Voilà deux mille ans, cette paroi nord du Yakkagala avait été couverte de murs et de remparts afin de fournir un arrière-plan convenable au sphinx taprobanien et, derrière ces murs, devaient avoir existé des escaliers qui fournissaient un accès aisé au sommet. À présent, le temps, les intempéries et la main vengeresse de l’homme avaient tout détruit. Il ne restait que la roche nue, sillonnée de myriades d’entailles horizontales et d’étroites corniches qui avaient, autrefois, supporté les fondations de constructions disparues.
Brusquement, l’ascension fut terminée ; Morgan se trouva debout sur une petite île qui flottait à deux cents mètres au-dessus d’un paysage d’arbres et de champs, plat dans toutes les directions, sauf vers le sud où les montagnes centrales rompaient l’horizon.

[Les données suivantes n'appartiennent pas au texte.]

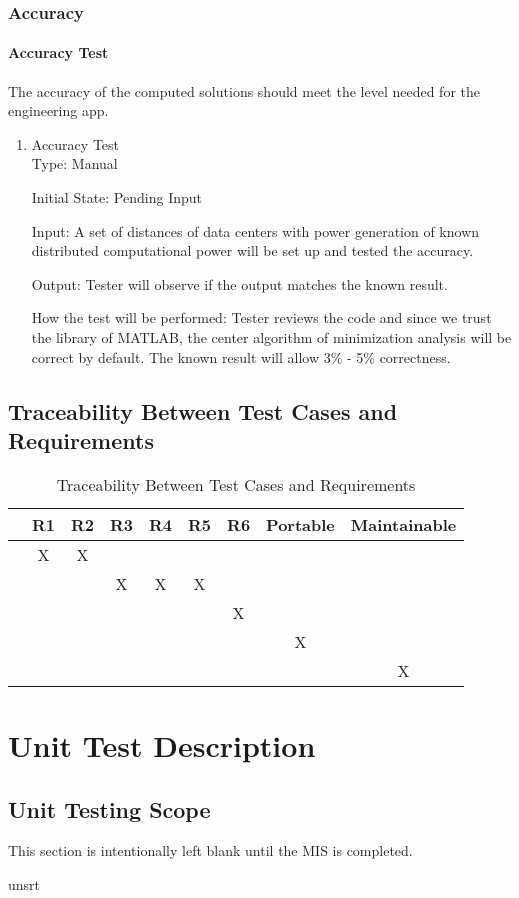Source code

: \documentclass[12pt, titlepage]{article}
\begin{document}
\subsubsection{Accuracy}\label{Audst}

\paragraph{Accuracy Test}   The accuracy of the computed solutions should meet the level needed for the engineering app.

\begin{enumerate}
\item{Accuracy Test}\\

Type: Manual
					
Initial State: Pending Input
					
Input: A set of distances of data centers with power generation of known distributed computational power will be set up and tested the accuracy.
					
Output: Tester will observe if the output matches the known result.
					
How the test will be performed: Tester reviews the code and since we trust the library of MATLAB, the center algorithm of minimization analysis will be correct by default. The known result will allow 3\% - 5\% correctness.\textsuperscript{\cite{rivier2013electricity}}

\end{enumerate}



\subsection{Traceability Between Test Cases and Requirements}

\begin{table}[h!]
	\centering
	\begin{tabular}{|c|c|c|c|c|c|c|c|c|}
		\hline
		& R1 & R2 & R3 & R4 & R5 & R6 & Portable & Maintainable \\
		\hline
		\nameref{Ainput}    &X&X& & & & & & \\ \hline
		\nameref{Aoutput}   & & &X&X&X& & & \\ \hline
		\nameref{Aport}     & & & & & &X& & \\ \hline
		\nameref{Amaintain} & & & & & & &X& \\ \hline
		\nameref{Audst}     & & & & & & & &X\\ \hline
	\end{tabular}
	\caption{Traceability Between Test Cases and Requirements}
	\label{Table:A_trace}
\end{table}
\newpage
\section{Unit Test Description}
\label{unittest}

\subsection{Unit Testing Scope}

This section is intentionally left blank until the MIS is completed.

\newpage

 {unsrt}

\end{document}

Il était complètement isolé du reste du monde et, cependant, se sentait maître de tout ce qu’il contemplait ; jamais depuis qu’il s’était trouvé dans les nuages, entre l’Europe et l’Afrique, il n’avait éprouvé un tel moment d’extase aérienne. C’était bien là, en vérité, la résidence d’un dieu-roi, et les ruines de son palais l’entouraient.